2.5. Statistical Analysis
The statistical analysis was performed using the GraphPad Prism statistics software package version 5.0 for Windows (GraphPad Software, San Diego, CA, USA). The data are expressed as means ± SEM. Comparisons among control, soy, and fish groups were performed by one-way ANOVA followed by Tukey's test for multiple comparisons. A value of P < 0.05 was considered statistically significant.
3. Results
3.1. Body Mass and Serum Levels of Nonesterified Fatty Acids and Endotoxin
At the end of diet treatment, body mass was significantly higher in the soy group than that in both the control (+45%) and the fish oil (+42%) groups (Figure 1(a)).
Figure 1.
Body mass gain (a) and serum levels of nonesterified fatty acids (b) and endotoxin (c) of rats fed with control (n = 6), soy (n = 5), or fish diet (n = 8). *P < 0.05 versus control; # P < 0.05 soy versus fish.

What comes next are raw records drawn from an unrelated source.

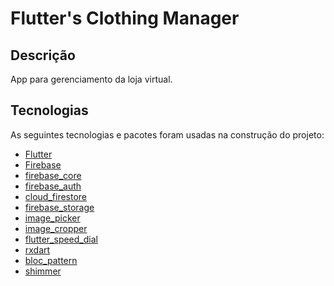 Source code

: # Flutter's Clothing Manager

## Descrição

App para gerenciamento da loja virtual.

## Tecnologias

As seguintes tecnologias e pacotes foram usadas na construção do projeto:

- [Flutter](https://flutter.dev/)
- [Firebase](https://firebase.google.com/)
- [firebase_core](https://pub.dev/packages/firebase_core)
- [firebase_auth](https://pub.dev/packages/firebase_auth)
- [cloud_firestore](https://pub.dev/packages/cloud_firestore)
- [firebase_storage](https://pub.dev/packages/firebase_storage)
- [image_picker](https://pub.dev/packages/image_picker)
- [image_cropper](https://pub.dev/packages/image_cropper)
- [flutter_speed_dial](https://pub.dev/packages/flutter_speed_dial)
- [rxdart](https://pub.dev/packages/rxdart)
- [bloc_pattern](https://pub.dev/packages/bloc_pattern)
- [shimmer](https://pub.dev/packages/shimmer)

The fish oil group had significantly lower serum NEFA levels than both the control (−22%) and the soy oil (−39%) groups (Figure 1(b)). Serum endotoxin levels were similar among the groups (Figure 1(c)).
3.2. Inflammatory Signaling in the Hypothalamus
The fish oil group had reduced hypothalamic protein levels of TNF-α (−61%) and IL-6 (−49%) when compared to the control group (Figures 2(a)-2(b)). Levels of IL-10, IL1-β, TNF-αR, and IL-6R were similar among the studied groups (Figures 2(c)–2(f)). IL-10R levels were 21% higher in the fish than in the control group (Figure 2(g)).
Figure 2.
Hypothalamic protein levels of TNF-α (a), IL-6 (b), IL-10 (c), IL-1β (d), TNF-α receptor (e), IL-6 receptor (f), and IL-10 receptor (g) of rats fed with control (n = 6–9), soy (n = 7–8), or fish diet (n = 6–10). *P < 0.05 versus control; # P < 0.05 soy versus fish.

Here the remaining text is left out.